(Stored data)
━━━━━━

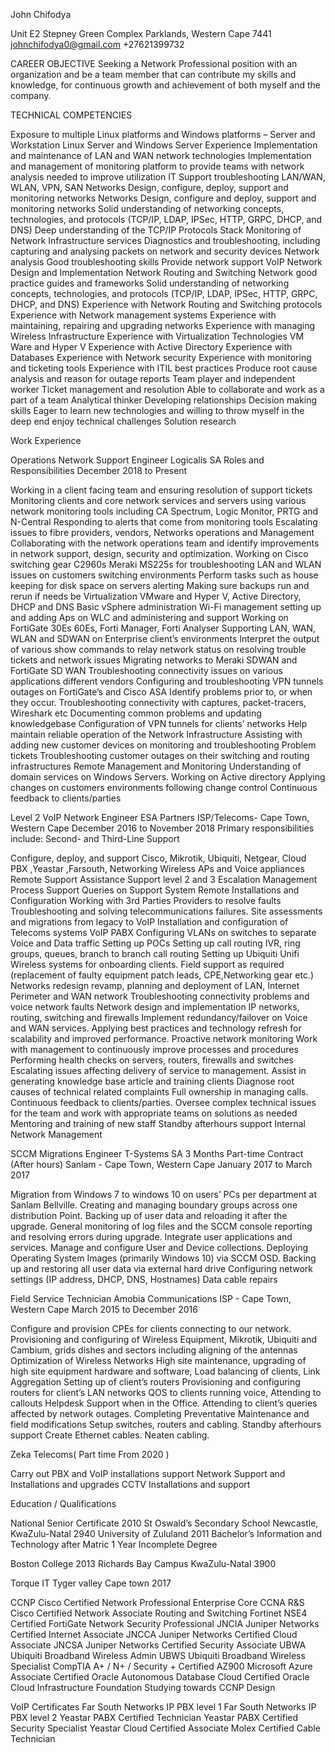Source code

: John Chifodya

Unit E2 Stepney Green Complex 
Parklands, Western Cape
7441
johnchifodya0@gmail.com
+27621399732


CAREER OBJECTIVE
Seeking a Network Professional position with an organization and be a team member that can contribute my skills and knowledge, for continuous growth and achievement of both myself and the company.

TECHNICAL COMPETENCIES

Exposure to multiple Linux platforms   and Windows platforms – Server and Workstation
Linux Server and Windows Server Experience
Implementation and maintenance of LAN and WAN network technologies
Implementation and management of monitoring platform to provide teams with network analysis needed to improve utilization 
IT Support troubleshooting
LAN/WAN, WLAN, VPN, SAN Networks Design, configure, deploy, support and monitoring networks
Networks Design, configure and deploy, support and monitoring networks
Solid understanding of networking concepts, technologies, and protocols (TCP/IP, LDAP, IPSec, HTTP, GRPC, DHCP, and DNS)
Deep understanding of the TCP/IP Protocols Stack
Monitoring of Network Infrastructure services 
Diagnostics and troubleshooting, including capturing and analysing packets on network and security devices
Network analysis
Good troubleshooting skills
Provide network support 
VoIP Network Design and Implementation
Network Routing and Switching 
Network good practice guides and frameworks
Solid understanding of networking concepts, technologies, and protocols (TCP/IP, LDAP, IPSec, HTTP, GRPC, DHCP, and DNS)
Experience with Network Routing and Switching protocols
Experience with Network management systems
Experience with maintaining, repairing and upgrading networks
Experience with managing Wireless Infrastructure
Experience with Virtualization Technologies VM Ware and Hyper V
Experience with Active Directory
Experience with Databases
Experience with Network security
Experience with monitoring and ticketing tools
Experience with ITIL best practices
Produce root cause analysis and reason for outage reports
Team player and independent worker
Ticket management and resolution
Able to collaborate and work as a part of a team
Analytical thinker
Developing relationships
Decision making skills 
Eager to learn new technologies and willing to throw myself in the deep end enjoy technical challenges
Solution research

Work Experience

Operations Network Support Engineer
Logicalis SA
Roles and Responsibilities
December 2018 to Present

Working in a client facing team and ensuring resolution of support tickets
Monitoring clients and core network services and servers using various network monitoring tools including CA Spectrum, Logic Monitor, PRTG and N-Central 
Responding to alerts that come from monitoring tools 
Escalating issues to fibre providers, vendors, Networks operations and Management
Collaborating with the network operations team and identify improvements in network support, design, security and optimization.
Working on Cisco switching gear C2960s Meraki MS225s for troubleshooting LAN and WLAN issues on customers switching environments
Perform tasks such as house keeping for disk space on servers alerting 
Making sure backups run and rerun if needs be
Virtualization VMware and Hyper V, Active Directory, DHCP and DNS
Basic vSphere administration
Wi-Fi management setting up and adding Aps on WLC and administering and support 
Working on FortiGate 30Es 60Es, Forti Manager, Forti Analyser
Supporting LAN, WAN, WLAN and SDWAN on Enterprise client’s environments 
Interpret the output of various show commands to relay network status on resolving trouble tickets and network issues
Migrating networks to Meraki SDWAN and FortiGate SD WAN
Troubleshooting connectivity issues on various applications different vendors
Configuring and troubleshooting VPN tunnels outages on FortiGate’s and Cisco ASA
Identify problems prior to, or when they occur.
Troubleshooting connectivity with captures, packet-tracers, Wireshark etc
Documenting common problems and updating knowledgebase 
Configuration of VPN tunnels for clients’ networks
Help maintain reliable operation of the Network Infrastructure
Assisting with adding new customer devices on monitoring and troubleshooting Problem tickets
Troubleshooting customer outages on their switching and routing infrastructures
Remote Management and Monitoring
Understanding of domain services on Windows Servers.
Working on Active directory
Applying changes on customers environments following change control
Continuous feedback to clients/parties


Level 2 VoIP Network Engineer 
ESA Partners ISP/Telecoms- Cape Town, Western Cape 
December 2016 to November 2018
Primary responsibilities include: Second- and Third-Line Support

Configure, deploy, and support Cisco, Mikrotik, Ubiquiti, Netgear, Cloud PBX ,Yeastar ,Farsouth, Networking Wireless APs and Voice appliances
Remote Support Assistance
Support level 2 and 3 Escalation Management
Process Support Queries on Support System
Remote Installations and Configuration
Working with 3rd Parties Providers to resolve faults
Troubleshooting and solving telecommunications failures.
Site assessments and migrations from legacy to VoIP
Installation and configuration of Telecoms systems VoIP PABX 
Configuring VLANs on switches to separate Voice and Data traffic
Setting up POCs 
Setting up call routing IVR, ring groups, queues, branch to branch call routing 
Setting up Ubiquiti Unifi Wireless systems for onboarding clients.
Field support as required (replacement of faulty equipment patch leads, CPE,Networking gear etc.)
Networks redesign revamp, planning and deployment of LAN, Internet Perimeter and WAN network 
Troubleshooting connectivity problems and voice network faults
Network design and implementation IP networks, routing, switching and firewalls
Implement redundancy/failover on Voice and WAN services.
Applying best practices and technology refresh for scalability and improved performance. 
Proactive network monitoring
Work with management to continuously improve processes and procedures
Performing health checks on servers, routers, firewalls and switches
Escalating issues affecting delivery of service to management.
Assist in generating knowledge base article and training clients
Diagnose root causes of technical related complaints
Full ownership in managing calls. 
Continuous feedback to clients/parties.
Oversee complex technical issues for the team and work with appropriate teams on solutions as needed
Mentoring and training of new staff
Standby afterhours support
Internal Network Management

SCCM Migrations Engineer
T-Systems SA 3 Months Part-time Contract (After hours) Sanlam - Cape Town, Western Cape January 2017 to March 2017

Migration from Windows 7 to windows 10 on users’ PCs per department at Sanlam Bellville. 
Creating and managing boundary groups across one distribution Point.
Backing up of user data and reloading it after the upgrade. General monitoring of log files and the SCCM console reporting and resolving errors during upgrade.
Integrate user applications and services. Manage and configure User and Device collections. Deploying Operating System Images (primarily Windows 10) via SCCM OSD.
Backing up and restoring all user data via external hard drive
Configuring network settings (IP address, DHCP, DNS, Hostnames)
Data cable repairs

Field Service Technician
Amobia Communications ISP - Cape Town, Western Cape March 2015 to December 2016

Configure and provision CPEs for clients connecting to our network.
Provisioning and configuring of Wireless Equipment, Mikrotik, Ubiquiti and Cambium, grids dishes and sectors including aligning of the antennas
Optimization of Wireless Networks 
High site maintenance, upgrading of high site equipment hardware and software, Load balancing of clients, Link Aggregation
Setting up of client’s routers
Provisioning and configuring routers for client’s LAN networks
QOS to clients running voice, Attending to callouts
Helpdesk Support when in the Office.
Attending to client’s queries affected by network outages.
Completing Preventative Maintenance and field modifications
Setup switches, routers and cabling.
Standby afterhours support
Create Ethernet cables.
Neaten cabling.

Zeka Telecoms( Part time From 2020 )

Carry out PBX and VoIP installations support 
Network Support and Installations and upgrades
CCTV Installations and support 


Education / Qualifications

National Senior Certificate 2010
St Oswald’s Secondary School Newcastle,
KwaZulu-Natal 
2940
University of Zululand 2011
Bachelor’s Information and Technology
after Matric 1 Year Incomplete Degree

Boston College 2013
Richards Bay Campus
KwaZulu-Natal 
3900
 
Torque IT Tyger valley Cape town
2017

CCNP Cisco Certified Network Professional Enterprise Core
CCNA R&S Cisco Certified Network Associate Routing and Switching 
Fortinet NSE4 Certified FortiGate Network Security Professional 
JNCIA Juniper Networks Certified Internet Associate
JNCCA Juniper Networks Certified Cloud Associate
JNCSA Juniper Networks Certified Security Associate
UBWA Ubiquiti Broadband Wireless Admin 
UBWS Ubiquiti Broadband Wireless Specialist
CompTIA A+ / N+ / Security + Certified
AZ900 Microsoft Azure Associate Certified 
Oracle Autonomous Database Cloud Certified
Oracle Cloud Infrastructure Foundation 
Studying towards CCNP Design

VoIP Certificates
Far South Networks IP PBX level 1
Far South Networks IP PBX level 2
Yeastar PABX Certified Technician
Yeastar PABX Certified Security Specialist
Yeastar Cloud Certified Associate
Molex Certified Cable Technician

━━━━━━

■ **The problem**:
Among the records above, a stretch begins at the line containing "Working with 3rd" and ends at the line containing "Proactive network monitoring". Restate that stretch word for word, and nothing else.

■ **Answer below**:
Working with 3rd Parties Providers to resolve faults
Troubleshooting and solving telecommunications failures.
Site assessments and migrations from legacy to VoIP
Installation and configuration of Telecoms systems VoIP PABX 
Configuring VLANs on switches to separate Voice and Data traffic
Setting up POCs 
Setting up call routing IVR, ring groups, queues, branch to branch call routing 
Setting up Ubiquiti Unifi Wireless systems for onboarding clients.
Field support as required (replacement of faulty equipment patch leads, CPE,Networking gear etc.)
Networks redesign revamp, planning and deployment of LAN, Internet Perimeter and WAN network 
Troubleshooting connectivity problems and voice network faults
Network design and implementation IP networks, routing, switching and firewalls
Implement redundancy/failover on Voice and WAN services.
Applying best practices and technology refresh for scalability and improved performance. 
Proactive network monitoring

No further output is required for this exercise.